GRAND ENTRETIEN. L'économiste François Lévêque publie "Les Entreprises hyperpuissantes" (éd. Odile Jacob) (*) où il analyse l'influence de la puissance des multinationales, qu'ils s'agissent des GAFA ou d'entreprises plus classiques. Jusqu'à récemment, avec la dynamique de la mondialisation, la puissance de ces entreprises, notamment les plateformes numériques, apparaissait irrésistible et structurait l'organisation économique, notamment la croissance des inégalités. Aujourd'hui, nous assistons davantage à une régionalisation de ce mouvement favorisée par la concurrence entre la Chine et...... tats-Unis, et dont nous ne mesurons pas encore toutes les conséquences.

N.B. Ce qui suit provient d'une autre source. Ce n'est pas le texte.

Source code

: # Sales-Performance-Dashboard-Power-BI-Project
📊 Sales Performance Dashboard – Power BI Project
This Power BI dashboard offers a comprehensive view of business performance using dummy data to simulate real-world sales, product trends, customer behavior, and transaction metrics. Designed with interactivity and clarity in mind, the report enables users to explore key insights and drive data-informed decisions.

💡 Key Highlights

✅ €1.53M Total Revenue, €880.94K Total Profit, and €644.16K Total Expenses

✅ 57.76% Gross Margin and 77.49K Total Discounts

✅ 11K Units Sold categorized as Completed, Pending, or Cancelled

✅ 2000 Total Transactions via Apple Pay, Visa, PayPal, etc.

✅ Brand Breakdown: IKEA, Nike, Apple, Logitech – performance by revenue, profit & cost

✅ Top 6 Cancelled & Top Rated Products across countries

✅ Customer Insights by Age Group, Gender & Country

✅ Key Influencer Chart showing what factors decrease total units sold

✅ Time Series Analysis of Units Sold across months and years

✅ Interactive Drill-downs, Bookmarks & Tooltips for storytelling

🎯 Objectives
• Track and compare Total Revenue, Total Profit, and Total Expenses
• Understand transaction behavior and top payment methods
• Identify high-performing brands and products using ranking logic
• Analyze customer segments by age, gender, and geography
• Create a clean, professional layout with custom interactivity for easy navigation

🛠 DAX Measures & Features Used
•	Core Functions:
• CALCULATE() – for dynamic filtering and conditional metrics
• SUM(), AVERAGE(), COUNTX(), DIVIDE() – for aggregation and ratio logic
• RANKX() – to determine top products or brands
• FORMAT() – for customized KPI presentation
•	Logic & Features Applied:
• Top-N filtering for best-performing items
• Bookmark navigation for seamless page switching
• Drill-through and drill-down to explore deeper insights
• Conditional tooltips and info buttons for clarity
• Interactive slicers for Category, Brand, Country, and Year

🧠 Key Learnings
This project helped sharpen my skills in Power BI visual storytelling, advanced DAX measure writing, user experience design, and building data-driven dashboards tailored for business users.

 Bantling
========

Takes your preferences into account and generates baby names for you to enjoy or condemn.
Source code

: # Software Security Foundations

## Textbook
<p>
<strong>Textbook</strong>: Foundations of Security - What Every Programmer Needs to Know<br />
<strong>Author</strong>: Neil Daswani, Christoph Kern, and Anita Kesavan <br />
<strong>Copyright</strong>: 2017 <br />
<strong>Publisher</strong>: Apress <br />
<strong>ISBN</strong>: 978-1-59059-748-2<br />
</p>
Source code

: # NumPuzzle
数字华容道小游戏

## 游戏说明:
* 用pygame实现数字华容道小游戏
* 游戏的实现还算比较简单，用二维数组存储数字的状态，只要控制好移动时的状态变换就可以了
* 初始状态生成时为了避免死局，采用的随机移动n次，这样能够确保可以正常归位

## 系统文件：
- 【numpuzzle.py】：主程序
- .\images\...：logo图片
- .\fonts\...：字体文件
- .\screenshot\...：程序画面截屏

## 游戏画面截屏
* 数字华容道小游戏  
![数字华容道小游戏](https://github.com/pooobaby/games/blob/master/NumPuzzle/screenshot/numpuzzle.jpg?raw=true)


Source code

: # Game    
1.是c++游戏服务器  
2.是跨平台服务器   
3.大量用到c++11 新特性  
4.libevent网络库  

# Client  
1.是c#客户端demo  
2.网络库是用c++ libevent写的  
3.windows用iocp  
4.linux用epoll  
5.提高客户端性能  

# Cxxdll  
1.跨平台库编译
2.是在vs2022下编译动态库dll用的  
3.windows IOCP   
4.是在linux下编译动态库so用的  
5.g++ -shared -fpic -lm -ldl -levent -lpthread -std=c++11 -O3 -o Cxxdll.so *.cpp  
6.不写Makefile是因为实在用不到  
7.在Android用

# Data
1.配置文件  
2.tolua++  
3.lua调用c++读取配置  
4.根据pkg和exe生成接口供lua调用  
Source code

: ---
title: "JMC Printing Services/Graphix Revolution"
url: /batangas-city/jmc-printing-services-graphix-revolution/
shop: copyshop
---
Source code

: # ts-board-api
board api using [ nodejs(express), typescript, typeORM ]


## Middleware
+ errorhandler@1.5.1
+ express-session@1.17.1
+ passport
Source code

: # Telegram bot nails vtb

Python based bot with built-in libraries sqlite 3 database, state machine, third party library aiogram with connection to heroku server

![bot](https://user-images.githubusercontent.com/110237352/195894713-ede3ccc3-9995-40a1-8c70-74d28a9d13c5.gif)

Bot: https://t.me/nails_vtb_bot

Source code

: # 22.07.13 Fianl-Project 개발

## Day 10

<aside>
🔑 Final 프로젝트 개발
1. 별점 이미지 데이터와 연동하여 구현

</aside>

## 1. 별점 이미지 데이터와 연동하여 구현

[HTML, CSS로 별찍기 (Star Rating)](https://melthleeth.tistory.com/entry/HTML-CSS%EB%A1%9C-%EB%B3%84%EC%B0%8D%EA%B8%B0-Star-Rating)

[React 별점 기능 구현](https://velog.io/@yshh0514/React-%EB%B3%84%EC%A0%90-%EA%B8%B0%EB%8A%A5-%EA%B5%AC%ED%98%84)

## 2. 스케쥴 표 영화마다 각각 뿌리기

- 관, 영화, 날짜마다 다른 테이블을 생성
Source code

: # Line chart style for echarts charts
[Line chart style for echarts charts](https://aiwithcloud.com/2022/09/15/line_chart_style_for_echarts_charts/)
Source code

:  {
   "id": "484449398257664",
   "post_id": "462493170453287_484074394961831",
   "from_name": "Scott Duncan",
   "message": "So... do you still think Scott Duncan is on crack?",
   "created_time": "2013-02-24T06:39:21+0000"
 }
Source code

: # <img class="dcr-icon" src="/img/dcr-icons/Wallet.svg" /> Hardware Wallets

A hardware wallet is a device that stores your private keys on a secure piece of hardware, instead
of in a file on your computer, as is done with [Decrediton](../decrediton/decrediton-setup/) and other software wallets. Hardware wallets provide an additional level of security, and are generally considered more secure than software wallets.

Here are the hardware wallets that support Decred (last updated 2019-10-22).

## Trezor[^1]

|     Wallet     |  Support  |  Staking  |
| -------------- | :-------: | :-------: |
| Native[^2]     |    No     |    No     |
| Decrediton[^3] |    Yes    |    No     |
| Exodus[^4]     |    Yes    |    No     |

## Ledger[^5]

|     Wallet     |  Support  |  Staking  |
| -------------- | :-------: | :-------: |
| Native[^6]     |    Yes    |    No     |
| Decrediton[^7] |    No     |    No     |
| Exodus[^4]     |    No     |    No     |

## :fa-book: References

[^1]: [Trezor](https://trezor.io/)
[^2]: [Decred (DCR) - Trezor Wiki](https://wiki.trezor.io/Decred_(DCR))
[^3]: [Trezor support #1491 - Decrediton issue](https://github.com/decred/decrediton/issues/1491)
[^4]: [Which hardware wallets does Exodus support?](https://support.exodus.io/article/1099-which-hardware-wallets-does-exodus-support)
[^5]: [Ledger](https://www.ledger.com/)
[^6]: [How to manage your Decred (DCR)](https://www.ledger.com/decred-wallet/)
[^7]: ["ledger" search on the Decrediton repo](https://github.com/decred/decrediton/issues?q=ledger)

LA TRIBUNE - Dans votre nouvel ouvrage "Les Entreprises hyperpuissantes", vous classez les multinationales en plusieurs catégories. Pourquoi ?
FRANCOIS LÉVÊQUE - Les multinationales que je qualifie de "hyperpuissantes" sont des entreprises géantes superstars, autrement dit celles qui sont en haut du panier en termes d'internationalisation, de profits, de parts de marché, d'investissements en R&D, de gains de productivité, etc. Parmi elles, je distingue d'une part les Titans, qui sont les plateformes numériques, ce que l'on appelle les GAFA, que je prends comme un terme générique, car j'y classe aussi Tesla, Netflix, mais aussi Tencet, Alibaba ou Baidu... Ces plateformes numériques disposent de certains avantages comme la dynamique du "premier qui rafle tout" ("The winner takes all"), grâce aux effets de réseaux. D'autre part, il y a les Géants, des entreprises dont la dynamique et la réussite les placent aussi en haut du panier, mais dont les modèles à l'origine de leur taille et de leur succès sont divers. Cette terminologie me permet de filer une métaphore inspirée de la mythologie grecque archaïque où les Titans sont plus puissants et plus arrogants, plus sûrs de leur force que les Géants. Ce sont les premiers enfants de Gaïa et d'Uranus. Les Gafa leur ressemblent.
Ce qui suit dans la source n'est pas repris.